A total of 70% (n = 105) of the surveyed residents were exposed to situations with a high risk of infection such as airway management, which correlates with a more significant personal impact. The initial lack of knowledge about the characteristics of COVID-19 caused great emotional stress in both general population and healthcare professionals (14-16, 21, 22). One of the risk factors identified was the solitary experience of the first pandemic (17). In our results, we showed that a significant proportion of residents (60,60 %; n = 91) took measures to protect their immediate family, such as moving house, with the corresponding feeling of loneliness. At the same time, those who remained in their usual home experienced the fear of acting as a vector of disease transmission. Other studies have related the geographical location of the highest incidence of cases with a more significant psychological impact on healthcare workers (19). This relationship is also reflected in our results, where a statistically significant relationship was found between the geographical regions with the highest incidence and an increase in OFIS values.

One of the most striking aspects is that both the residency year and the type of hospital did not influence the formative and emotional impact of the residents in this pandemic. According to these findings, we deduce that the contingency and rotational alteration teams have been applied to the total number of residents in each service regardless of the year of their training. This responds to the need to mobilize all available human resources regardless of the training stage of each resident. The COVID-19 pandemic has, at the same time, provided an opportunity to look for alternatives to classical standardized training. Telematic learning through online courses and webinars are training resources widely used in the pandemic (22-26). The main advantages of this training modality are organizational flexibility as it avoids significant travel in situations of restricted mobility. The use of simulation as an educational resource has also gained prominence in resident training.

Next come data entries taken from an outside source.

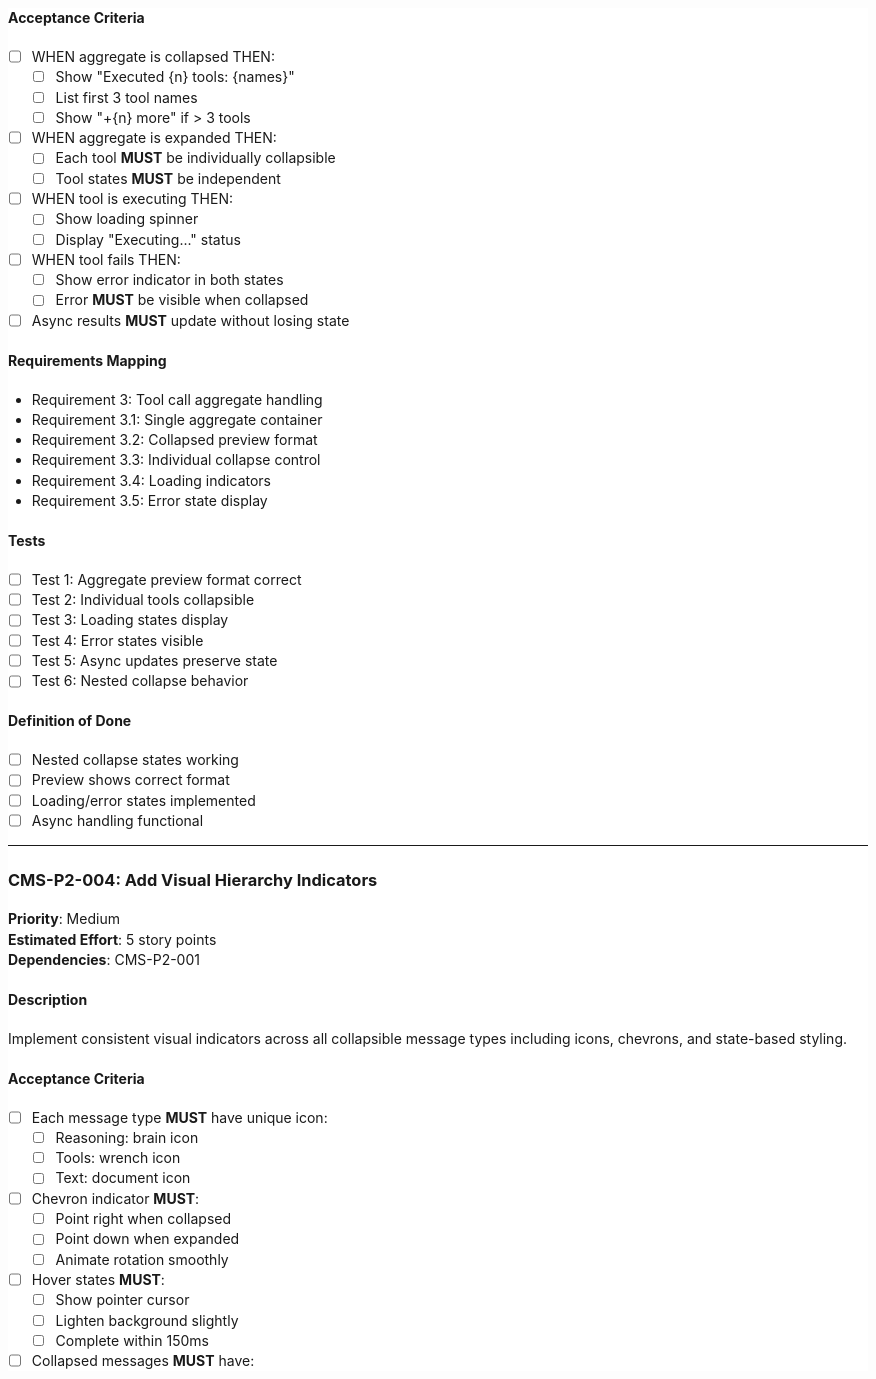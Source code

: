 #### Acceptance Criteria
- [ ] WHEN aggregate is collapsed THEN:
  - [ ] Show "Executed {n} tools: {names}"
  - [ ] List first 3 tool names
  - [ ] Show "+{n} more" if > 3 tools
- [ ] WHEN aggregate is expanded THEN:
  - [ ] Each tool **MUST** be individually collapsible
  - [ ] Tool states **MUST** be independent
- [ ] WHEN tool is executing THEN:
  - [ ] Show loading spinner
  - [ ] Display "Executing..." status
- [ ] WHEN tool fails THEN:
  - [ ] Show error indicator in both states
  - [ ] Error **MUST** be visible when collapsed
- [ ] Async results **MUST** update without losing state

#### Requirements Mapping
- Requirement 3: Tool call aggregate handling
- Requirement 3.1: Single aggregate container
- Requirement 3.2: Collapsed preview format
- Requirement 3.3: Individual collapse control
- Requirement 3.4: Loading indicators
- Requirement 3.5: Error state display

#### Tests
- [ ] Test 1: Aggregate preview format correct
- [ ] Test 2: Individual tools collapsible
- [ ] Test 3: Loading states display
- [ ] Test 4: Error states visible
- [ ] Test 5: Async updates preserve state
- [ ] Test 6: Nested collapse behavior

#### Definition of Done
- [ ] Nested collapse states working
- [ ] Preview shows correct format
- [ ] Loading/error states implemented
- [ ] Async handling functional

---

### CMS-P2-004: Add Visual Hierarchy Indicators
**Priority**: Medium  
**Estimated Effort**: 5 story points  
**Dependencies**: CMS-P2-001

#### Description
Implement consistent visual indicators across all collapsible message types including icons, chevrons, and state-based styling.

#### Acceptance Criteria
- [ ] Each message type **MUST** have unique icon:
  - [ ] Reasoning: brain icon
  - [ ] Tools: wrench icon
  - [ ] Text: document icon
- [ ] Chevron indicator **MUST**:
  - [ ] Point right when collapsed
  - [ ] Point down when expanded
  - [ ] Animate rotation smoothly
- [ ] Hover states **MUST**:
  - [ ] Show pointer cursor
  - [ ] Lighten background slightly
  - [ ] Complete within 150ms
- [ ] Collapsed messages **MUST** have:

Our study has some limitations. The parameter used (OFIS) has not been validated, which makes it impossible to establish comparisons with other studies or to draw extrapolatable conclusions. We consider this parameter to be interesting from the point of view of research into resident training, both in relation to COVID-19 and to possible future adversities faced by training. This opens up the possibility of carrying out its validation and application in different settings. Of the total number of Anesthesiology and Critical Care residents in Spain, estimated at 1,200 according to the offer of residents places by the Ministry of Health in the years 2016 - 2019, 150 surveys were obtained, a number that represents 12.50% of the residents, a relatively small sample with respect to other surveys carried out in healthcare personnel referring to the COVID-19 pandemic (13). The data were collected in the months following the pandemic (June-August), with the possibility of the participants incurring a memory bias that could distort the data.

5.1. Conclusions

The COVID-19 pandemic has had a high impact on residents at both educational and personal levels. The OFIS parameter designed by our group provides an objective value on resident training and broadens new horizons to future surveys with similar characteristics. This research allows us to anticipate the additive effect that successive waves of the COVID-19 pandemic will have on resident training and to direct efforts to compensate for the suspension of rotations.